TASK OBJECTIVE
Go line by line through the listing below and copy those that hold "master".

DATA RECORDS: Begin

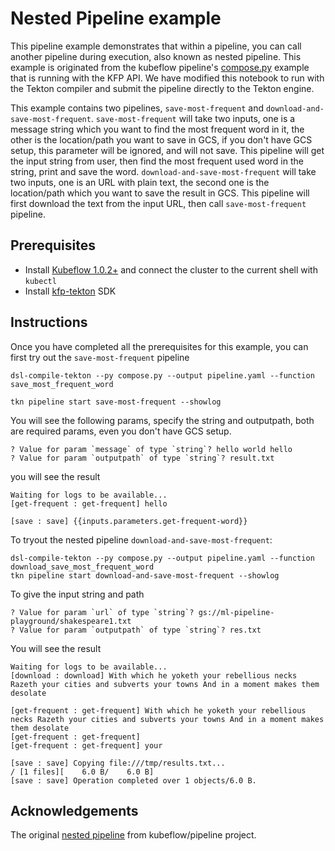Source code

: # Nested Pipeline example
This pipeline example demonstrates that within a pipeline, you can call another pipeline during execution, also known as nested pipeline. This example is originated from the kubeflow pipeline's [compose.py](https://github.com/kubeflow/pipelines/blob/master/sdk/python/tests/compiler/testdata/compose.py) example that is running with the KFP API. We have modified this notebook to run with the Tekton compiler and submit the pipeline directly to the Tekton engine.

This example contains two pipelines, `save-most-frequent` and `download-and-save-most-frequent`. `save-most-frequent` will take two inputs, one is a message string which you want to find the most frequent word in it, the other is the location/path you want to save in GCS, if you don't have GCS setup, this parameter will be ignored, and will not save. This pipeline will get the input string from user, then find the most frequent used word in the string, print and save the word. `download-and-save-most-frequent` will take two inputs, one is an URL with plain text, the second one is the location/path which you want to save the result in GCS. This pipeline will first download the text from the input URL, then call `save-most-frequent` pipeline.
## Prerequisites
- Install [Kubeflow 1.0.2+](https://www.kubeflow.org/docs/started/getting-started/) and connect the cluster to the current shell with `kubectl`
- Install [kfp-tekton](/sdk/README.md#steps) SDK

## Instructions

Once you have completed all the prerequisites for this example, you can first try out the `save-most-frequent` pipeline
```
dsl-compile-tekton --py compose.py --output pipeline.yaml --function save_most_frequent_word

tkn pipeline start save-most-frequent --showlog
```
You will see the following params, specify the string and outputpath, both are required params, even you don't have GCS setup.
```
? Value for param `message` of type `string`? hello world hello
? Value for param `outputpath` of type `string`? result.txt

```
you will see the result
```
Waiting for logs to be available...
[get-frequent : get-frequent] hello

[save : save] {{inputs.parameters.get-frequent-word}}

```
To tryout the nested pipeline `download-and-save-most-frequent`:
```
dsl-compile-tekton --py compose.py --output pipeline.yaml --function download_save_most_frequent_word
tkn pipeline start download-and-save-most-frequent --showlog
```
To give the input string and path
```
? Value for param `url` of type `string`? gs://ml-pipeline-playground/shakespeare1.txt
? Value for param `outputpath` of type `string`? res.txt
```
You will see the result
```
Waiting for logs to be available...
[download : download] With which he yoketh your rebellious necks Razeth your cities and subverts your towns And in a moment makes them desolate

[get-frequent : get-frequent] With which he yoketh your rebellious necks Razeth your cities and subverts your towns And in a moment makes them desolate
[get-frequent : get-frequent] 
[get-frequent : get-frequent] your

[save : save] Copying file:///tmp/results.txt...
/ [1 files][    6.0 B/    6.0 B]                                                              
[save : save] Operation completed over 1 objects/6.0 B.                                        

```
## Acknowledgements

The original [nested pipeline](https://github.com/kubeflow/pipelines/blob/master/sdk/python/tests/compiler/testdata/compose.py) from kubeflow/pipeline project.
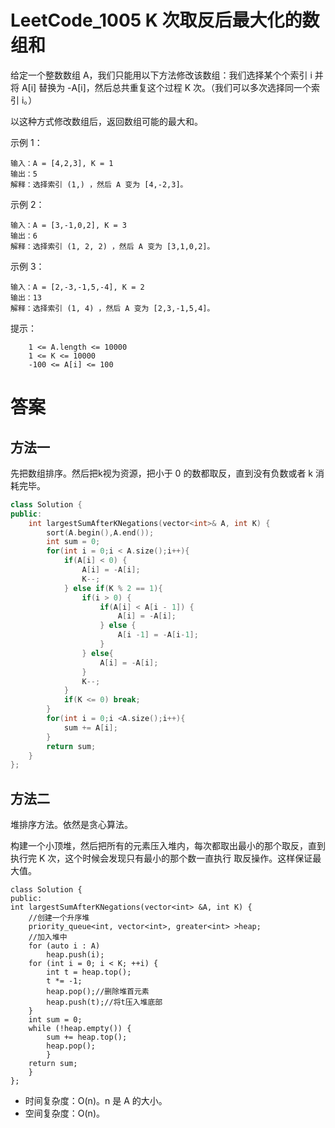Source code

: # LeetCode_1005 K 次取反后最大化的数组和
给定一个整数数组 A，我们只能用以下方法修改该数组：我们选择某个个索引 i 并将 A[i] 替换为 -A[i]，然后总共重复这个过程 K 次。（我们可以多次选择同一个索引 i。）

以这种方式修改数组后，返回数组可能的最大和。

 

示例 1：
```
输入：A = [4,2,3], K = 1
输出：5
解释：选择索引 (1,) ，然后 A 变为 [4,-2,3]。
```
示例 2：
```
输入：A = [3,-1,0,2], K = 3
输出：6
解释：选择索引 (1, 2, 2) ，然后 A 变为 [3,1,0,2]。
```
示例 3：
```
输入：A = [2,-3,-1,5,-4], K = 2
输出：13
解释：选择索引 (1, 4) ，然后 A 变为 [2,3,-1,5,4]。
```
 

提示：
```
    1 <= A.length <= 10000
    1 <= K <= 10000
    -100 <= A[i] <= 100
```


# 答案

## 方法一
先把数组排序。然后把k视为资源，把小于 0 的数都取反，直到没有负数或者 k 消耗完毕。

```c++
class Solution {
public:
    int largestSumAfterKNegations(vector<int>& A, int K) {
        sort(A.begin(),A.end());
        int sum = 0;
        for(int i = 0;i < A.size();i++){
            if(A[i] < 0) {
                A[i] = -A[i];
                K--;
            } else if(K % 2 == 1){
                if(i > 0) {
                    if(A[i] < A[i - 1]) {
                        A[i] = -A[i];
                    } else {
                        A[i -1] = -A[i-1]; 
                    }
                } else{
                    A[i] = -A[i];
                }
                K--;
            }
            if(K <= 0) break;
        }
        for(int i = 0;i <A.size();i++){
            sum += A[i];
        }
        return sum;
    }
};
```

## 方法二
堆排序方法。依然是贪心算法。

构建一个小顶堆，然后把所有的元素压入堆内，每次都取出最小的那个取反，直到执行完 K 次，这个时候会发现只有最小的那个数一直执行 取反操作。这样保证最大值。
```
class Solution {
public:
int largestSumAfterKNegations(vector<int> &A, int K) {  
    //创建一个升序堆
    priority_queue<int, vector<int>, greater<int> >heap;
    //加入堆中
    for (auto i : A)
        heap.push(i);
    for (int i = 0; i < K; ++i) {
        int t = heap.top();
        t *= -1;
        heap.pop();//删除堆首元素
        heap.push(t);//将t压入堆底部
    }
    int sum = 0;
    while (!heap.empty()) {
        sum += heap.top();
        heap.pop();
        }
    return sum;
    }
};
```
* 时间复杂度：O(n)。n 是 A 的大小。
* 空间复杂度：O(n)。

DATA RECORDS: End

TASK OUTPUT
This pipeline example demonstrates that within a pipeline, you can call another pipeline during execution, also known as nested pipeline. This example is originated from the kubeflow pipeline's [compose.py](https://github.com/kubeflow/pipelines/blob/master/sdk/python/tests/compiler/testdata/compose.py) example that is running with the KFP API. We have modified this notebook to run with the Tekton compiler and submit the pipeline directly to the Tekton engine.
The original [nested pipeline](https://github.com/kubeflow/pipelines/blob/master/sdk/python/tests/compiler/testdata/compose.py) from kubeflow/pipeline project.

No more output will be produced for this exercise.